How surprising, even given his age. He survived his wife by less than a year (she died in April of '07). He was a huge influence; I discovered National Review at our college library and was forever smitten. I also remember reading his Blackford Oakes novel Saving the Queen with delicious pleasure such that that pleasant time of my life and that book are inextricably linked.
In Atlantic High, William F. Buckley imagines Purgatory & Heaven, where "the cooler" is the time of purgation:
To be sure, it is axiomatic to this fantasy that I have been judged and, after sitting it out in the cooler for a few millennia, admitted. What then happens, surely, is that the people there, while not losing their flavor, manage somehow to lose that about them which once made them -- human. They are transfigured, by the central energy; and so you find sweetness that does not cloy, argument that does not vex, humor that does not lacerate, work that does not tire. The oxymoronization of life, the use of which word may jeopardize my chances of making it to Heaven.From his collected speeches, Let Us Talk Of Many Things:
...But it is part of the rules that you cannot succeed in describing that fantasy: For it is written, Eye hath not seen, nor ear heard, neither have entered into the heart of man, the things which God hath prepared for them that love Him. I understand this to mean that a No Trespassing sign has gone up for the fantasist, and I for one intend to observe it.
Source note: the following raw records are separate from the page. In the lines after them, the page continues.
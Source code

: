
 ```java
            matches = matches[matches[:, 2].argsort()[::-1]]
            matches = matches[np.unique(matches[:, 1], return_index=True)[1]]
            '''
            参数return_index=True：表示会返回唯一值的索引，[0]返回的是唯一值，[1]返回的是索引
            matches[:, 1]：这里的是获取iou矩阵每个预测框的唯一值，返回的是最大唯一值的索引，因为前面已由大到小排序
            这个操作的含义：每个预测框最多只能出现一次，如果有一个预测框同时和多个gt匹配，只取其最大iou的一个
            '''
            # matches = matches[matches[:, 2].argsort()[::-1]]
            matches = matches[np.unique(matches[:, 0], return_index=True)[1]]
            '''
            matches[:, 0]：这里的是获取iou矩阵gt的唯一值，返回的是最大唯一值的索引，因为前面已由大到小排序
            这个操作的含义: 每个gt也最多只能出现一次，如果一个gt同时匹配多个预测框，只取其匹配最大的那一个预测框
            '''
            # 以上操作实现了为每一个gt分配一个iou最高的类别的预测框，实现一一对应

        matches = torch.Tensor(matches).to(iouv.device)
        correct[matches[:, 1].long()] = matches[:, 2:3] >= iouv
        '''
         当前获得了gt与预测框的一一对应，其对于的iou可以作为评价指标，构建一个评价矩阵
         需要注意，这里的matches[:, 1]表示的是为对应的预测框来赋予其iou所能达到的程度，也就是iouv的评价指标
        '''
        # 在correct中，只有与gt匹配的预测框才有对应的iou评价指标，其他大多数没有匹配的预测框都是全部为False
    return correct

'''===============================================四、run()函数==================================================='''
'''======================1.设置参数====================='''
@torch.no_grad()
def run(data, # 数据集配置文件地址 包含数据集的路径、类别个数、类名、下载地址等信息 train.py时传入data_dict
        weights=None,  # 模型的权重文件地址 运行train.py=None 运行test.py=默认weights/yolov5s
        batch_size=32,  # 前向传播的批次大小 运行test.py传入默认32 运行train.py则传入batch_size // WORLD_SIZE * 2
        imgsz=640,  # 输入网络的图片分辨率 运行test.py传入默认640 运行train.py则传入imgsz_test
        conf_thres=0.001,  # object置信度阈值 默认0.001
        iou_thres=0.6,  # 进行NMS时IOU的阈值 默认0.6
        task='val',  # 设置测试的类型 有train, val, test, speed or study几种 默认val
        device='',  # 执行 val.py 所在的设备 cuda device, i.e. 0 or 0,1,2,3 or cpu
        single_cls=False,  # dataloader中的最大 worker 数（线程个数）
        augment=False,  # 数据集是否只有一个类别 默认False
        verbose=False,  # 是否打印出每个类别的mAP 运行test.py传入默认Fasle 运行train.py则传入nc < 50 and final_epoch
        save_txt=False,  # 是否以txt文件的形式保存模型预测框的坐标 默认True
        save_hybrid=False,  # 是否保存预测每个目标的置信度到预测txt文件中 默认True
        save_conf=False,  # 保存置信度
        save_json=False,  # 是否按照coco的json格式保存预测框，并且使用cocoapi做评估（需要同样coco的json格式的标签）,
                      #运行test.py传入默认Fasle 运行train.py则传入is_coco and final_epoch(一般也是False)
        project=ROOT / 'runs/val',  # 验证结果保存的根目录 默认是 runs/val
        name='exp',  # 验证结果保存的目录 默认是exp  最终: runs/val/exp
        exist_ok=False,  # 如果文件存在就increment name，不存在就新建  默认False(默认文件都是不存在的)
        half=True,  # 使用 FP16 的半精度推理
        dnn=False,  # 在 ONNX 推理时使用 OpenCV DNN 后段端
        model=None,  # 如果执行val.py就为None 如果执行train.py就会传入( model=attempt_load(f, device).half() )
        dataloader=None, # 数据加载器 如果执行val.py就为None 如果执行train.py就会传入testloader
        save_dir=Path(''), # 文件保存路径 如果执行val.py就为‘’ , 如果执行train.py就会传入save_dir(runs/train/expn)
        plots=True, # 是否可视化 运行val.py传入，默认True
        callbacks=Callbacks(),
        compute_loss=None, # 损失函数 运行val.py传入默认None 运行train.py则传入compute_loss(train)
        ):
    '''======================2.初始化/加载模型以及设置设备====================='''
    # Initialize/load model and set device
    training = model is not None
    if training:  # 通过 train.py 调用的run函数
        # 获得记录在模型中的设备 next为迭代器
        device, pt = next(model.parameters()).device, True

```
In respect of apologetics we are better off in the twentieth century than we were in the first. St. Peter would have had a more difficult time engaging a sophist than, say, John Courtney Murray would have today, replying to Bishop Pike. Even so, notwithstanding our intellectual resources, notwithstanding our moral and spiritual resources, we [Catholics] are on the defensive. And it is the excruciating irony that the more highly educated we are, the more keenly we tend to feel the pangs of exclusion from the dominant intellectual hustle and bustle of the age. Our faith is more severely buffeted, now that we move easily in the world of knowledge, than it was when we were illiterate.From Nearer My God:
One obvious cause is the interminable war between the self-justifying flesh and the forlorn spirit, a war in which all baptized human beings are eternally conscript as double agents. Another cause is the lure of rationalism: If we can perfectly understand how to split the atom, why can't we know how to fuse the Trinity? Surely another cause is the friction between fundamentalist and transcendent understandings of scripture....The appeal of literalism has done much to shake the faith of the literate.
...the Christian needs to begin his adjudications by acknowledging an infinity of gratitude for being alive and a candidate for perpetual life. Ivan Denisovich in the cold horror of the Arctic labor camp felt a rush of gratitude on that day when fate conspired to give him an extra ounce of bread. People I saw on a visit to Lourdes were happy, and, in their perspective, grateful. Christianity asks that we cultivate the love of God.An old Jonah Goldberg column on Buckley here. The Hoover Institute has old Firing Lines here.
The world feels a bit poorer today, but is far better for his having been in it.